Published October, 2012
by Easterndaze

A sample from ”Cânta un matelot la prora”, an old hit by the Romanian songstress Doina Badea, emits from the speakers. A noise sequence travels through the air to catch up with a flourishing of melancholic synths. A haunted and incomprehensible voice, passed through guitar effects, sticks in your ear. It’s a soundscape you can lose yourself in. This music breathes unique air into Romania’s underground scene of today.

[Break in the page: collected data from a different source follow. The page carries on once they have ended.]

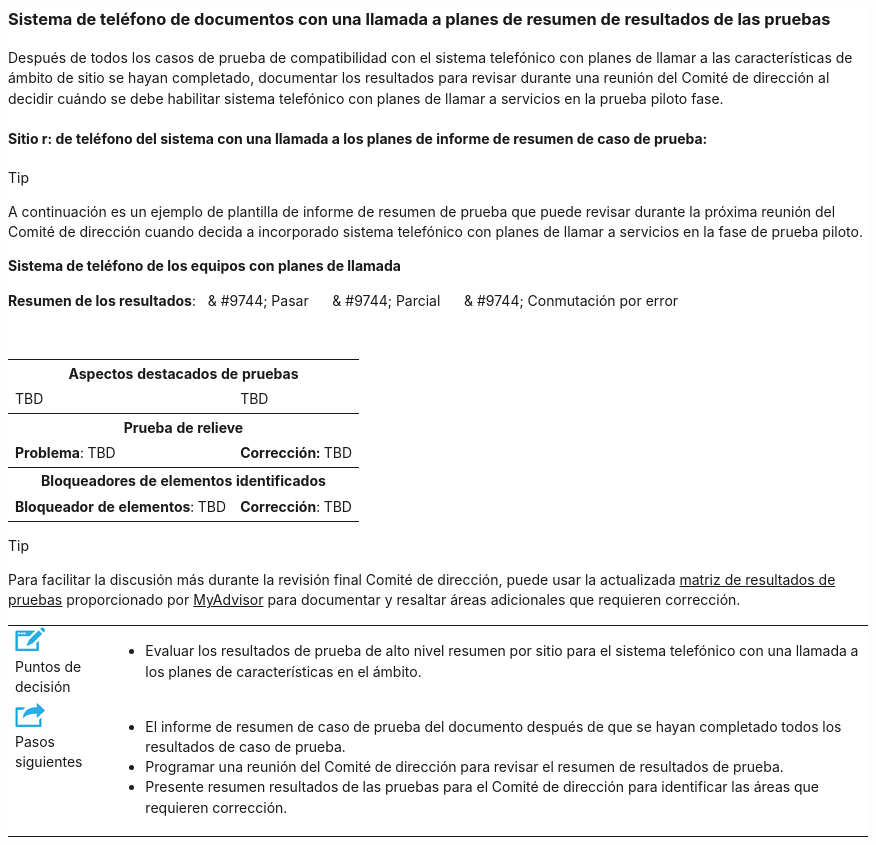 
### <a name="document-phone-system-with-calling-plans-testing-result-summary"></a>Sistema de teléfono de documentos con una llamada a planes de resumen de resultados de las pruebas

Después de todos los casos de prueba de compatibilidad con el sistema telefónico con planes de llamar a las características de ámbito de sitio se hayan completado, documentar los resultados para revisar durante una reunión del Comité de dirección al decidir cuándo se debe habilitar sistema telefónico con planes de llamar a servicios en la prueba piloto fase.

#### <a name="site-a-phone-system-with-calling-plans-test-case-summary-report"></a>Sitio r: de teléfono del sistema con una llamada a los planes de informe de resumen de caso de prueba:

> [!TIP]
>   A continuación es un ejemplo de plantilla de informe de resumen de prueba que puede revisar durante la próxima reunión del Comité de dirección cuando decida a incorporado sistema telefónico con planes de llamar a servicios en la fase de prueba piloto.


**Sistema de teléfono de los equipos con planes de llamada**

**Resumen de los resultados**:&nbsp;&nbsp;&nbsp;& #9744; Pasar&nbsp; &nbsp; &nbsp; & #9744; Parcial&nbsp; &nbsp; &nbsp; & #9744; Conmutación por error 

<table>
<tr><th colspan="2">Aspectos destacados de pruebas </th></tr>
<tr><td>TBD</td><td>TBD</td></tr>
<tr><th colspan="2">Prueba de relieve  </th></tr><br/><tr><td><strong>Problema</strong>: TBD</td><td><strong>Corrección:</strong> TBD</td></tr>
<tr><th colspan="2">Bloqueadores de elementos identificados </td></tr>
<tr><td><strong>Bloqueador de elementos</strong>: TBD</td><td><strong>Corrección</strong>: TBD</td></tr>
</table>


> [!TIP]
>   Para facilitar la discusión más durante la revisión final Comité de dirección, puede usar la actualizada [matriz de resultados de pruebas](https://myadvisor.fasttrack.microsoft.com/CloudVoice/Downloads?SelectedIDs=5_1_0_21) proporcionado por [MyAdvisor](https://myadvisor.fasttrack.microsoft.com/) para documentar y resaltar áreas adicionales que requieren corrección.



<table>
<tr><td><img src="media/audio_conferencing_image7.png" alt=""/><br/>Puntos de decisión</td><td><ul><li>Evaluar los resultados de prueba de alto nivel resumen por sitio para el sistema telefónico con una llamada a los planes de características en el ámbito.</li></ul></td></tr>
<tr><td><img src="media/audio_conferencing_image9.png" alt=""/><br/>Pasos siguientes</td><td><ul><li>El informe de resumen de caso de prueba del documento después de que se hayan completado todos los resultados de caso de prueba.</li><li>Programar una reunión del Comité de dirección para revisar el resumen de resultados de prueba.</li><li>Presente resumen resultados de las pruebas para el Comité de dirección para identificar las áreas que requieren corrección.</li></ul></td></tr>
</table>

Coughy, the band, started out in 2009 with a performance in an obscure apartment surrounded by friends. “We decided to try this concept of spontaneous jam. At first, we called a bass player to fill in the gaps, but then we decided to remain a duo,” Vlad Stoica, one of the two members of Coughy, says. Their initial goal was to see what comes out of these impromptu sessions. And it still works after three years. “We see each other only for concerts and more recently when we enter the studio,” Vlad pointed out. In fact, spontaneity is one of the strengths of Coughy’s music. Shere Marinescu, head of Local Records, the Romanian label which released Coughy’s first album last month, testifies: “What I particularly like about Coughy – of course, besides the fact they sound totally new in our little world – is the improvisational part. They are still experimental – not necessarily sound-wise (perhaps they sounded more experimental initially), but as a process. I don’t know where they’re heading to when they start to play. And if they get to an area that sounds familiar, I like to think it’s just a happy coincidence”.

COUGHY – Fruit from color nurse on Vimeo.

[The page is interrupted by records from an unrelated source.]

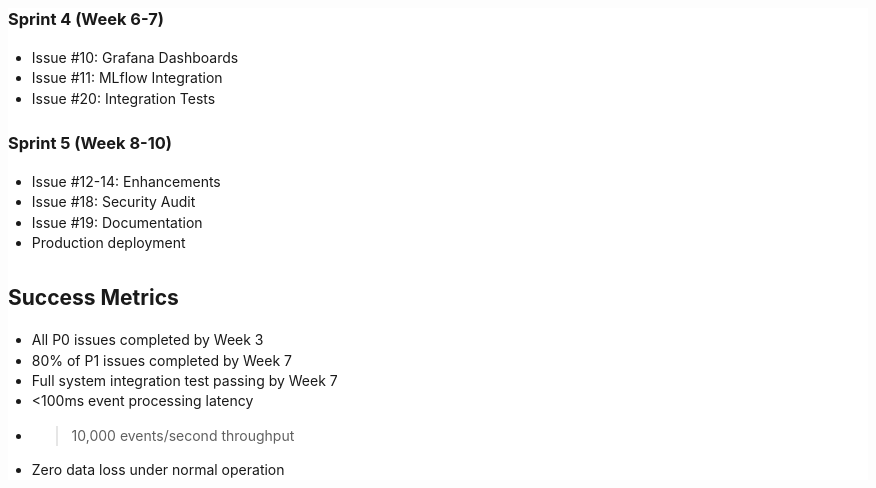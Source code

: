 ### Sprint 4 (Week 6-7)
- Issue #10: Grafana Dashboards
- Issue #11: MLflow Integration
- Issue #20: Integration Tests

### Sprint 5 (Week 8-10)
- Issue #12-14: Enhancements
- Issue #18: Security Audit
- Issue #19: Documentation
- Production deployment

## Success Metrics
- All P0 issues completed by Week 3
- 80% of P1 issues completed by Week 7
- Full system integration test passing by Week 7
- <100ms event processing latency
- >10,000 events/second throughput
- Zero data loss under normal operation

The self-titled first album of Coughy is a happy coincidence, too. One that marries the accessibility and fragility of (indie)pop music with the narcotic effect given by the collisions between analogue and digital, noises and harmonies, by the perpetual game of sonic layering. How did they get here? Ovidiu Bejan, the other member of the band, is the man in charge of the “technical side”: “I’m in charge of what happens technically after a recorded session. But we make the decisions together. We edit the material by dividing it into «songs»”. It’s a technique that was borrowed from the krautrock masters Can, Ovidiu admits. They recorded hours for a song that was reduced to about 20 minutes afterwards. “I can say that we are proud of this unpretentious workflow that doesn’t involve much post-processing,” Ovidiu continues.

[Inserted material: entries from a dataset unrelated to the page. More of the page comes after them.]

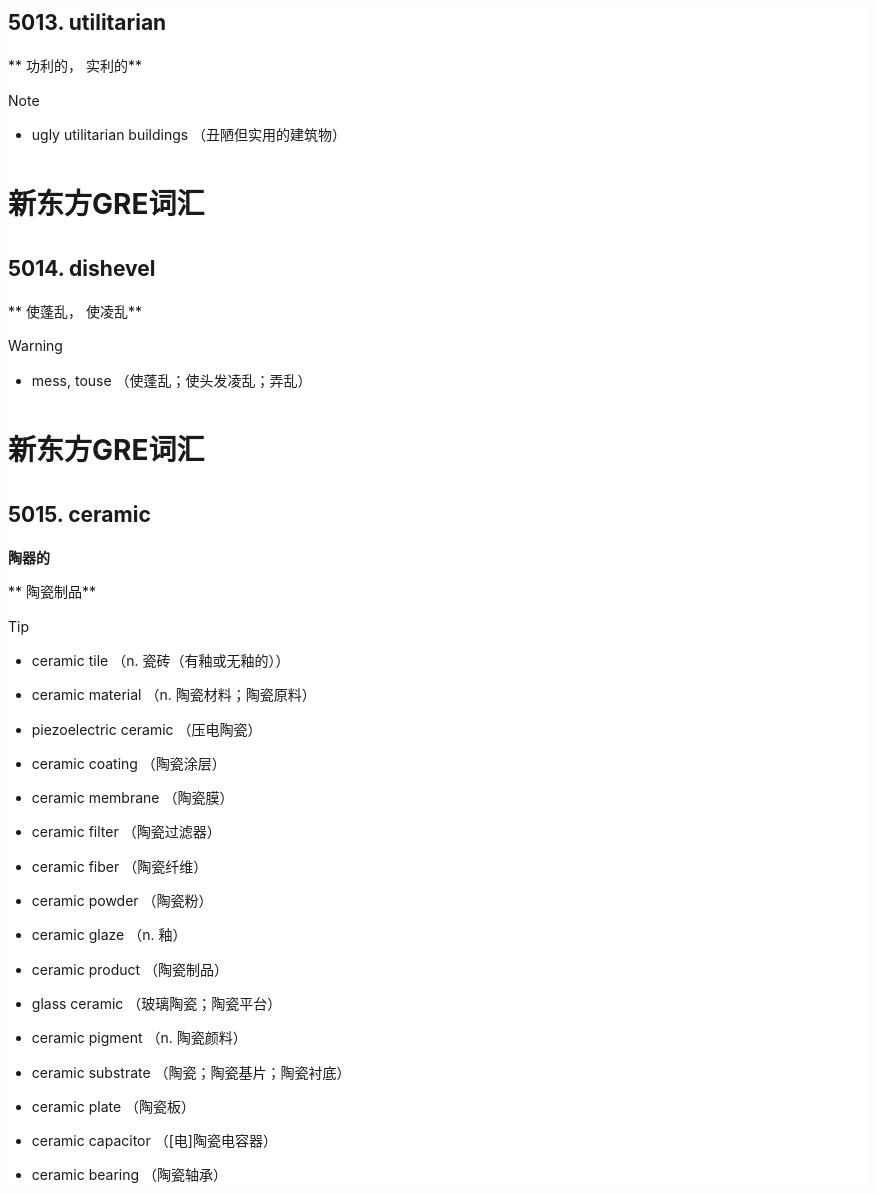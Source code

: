 ## 5013. utilitarian

** 功利的， 实利的**

> [!NOTE]
>
> - ugly utilitarian buildings （丑陋但实用的建筑物）
>

# 新东方GRE词汇

## 5014. dishevel

** 使蓬乱， 使凌乱**

> [!WARNING]
>
> - mess, touse （使蓬乱；使头发凌乱；弄乱）
>

# 新东方GRE词汇

## 5015. ceramic

**陶器的**

** 陶瓷制品**

> [!TIP]
>
> - ceramic tile （n. 瓷砖（有釉或无釉的））
>
> - ceramic material （n. 陶瓷材料；陶瓷原料）
>
> - piezoelectric ceramic （压电陶瓷）
>
> - ceramic coating （陶瓷涂层）
>
> - ceramic membrane （陶瓷膜）
>
> - ceramic filter （陶瓷过滤器）
>
> - ceramic fiber （陶瓷纤维）
>
> - ceramic powder （陶瓷粉）
>
> - ceramic glaze （n. 釉）
>
> - ceramic product （陶瓷制品）
>
> - glass ceramic （玻璃陶瓷；陶瓷平台）
>
> - ceramic pigment （n. 陶瓷颜料）
>
> - ceramic substrate （陶瓷；陶瓷基片；陶瓷衬底）
>
> - ceramic plate （陶瓷板）
>
> - ceramic capacitor （[电]陶瓷电容器）
>
> - ceramic bearing （陶瓷轴承）
>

The arsenal of musical devices is as simple as their studio method: two controllers connected to a laptop, a guitar and a voice treated with guitar effects. Seen as a whole, Coughy’s album is well hidden behind filters that allow the listener from time to time to  dig beneath the thin layers of meaning that these two musicians are building in their interminable laptop & guitar chess game, recalling sometimes the soundmark of Animal Collective/Panda Bear or Eric Copeland and making it one of the most interesting psychedelic albums ever made by a Romanian band. And maybe that’s why they have recently signed with Apollo Records – an offshoot of the legendary R&S Records – the Belgian imprint that has had some prestigious contributors over the years, like Aphex Twin, Biosphere or The Orb’s Thomas Fehlmann.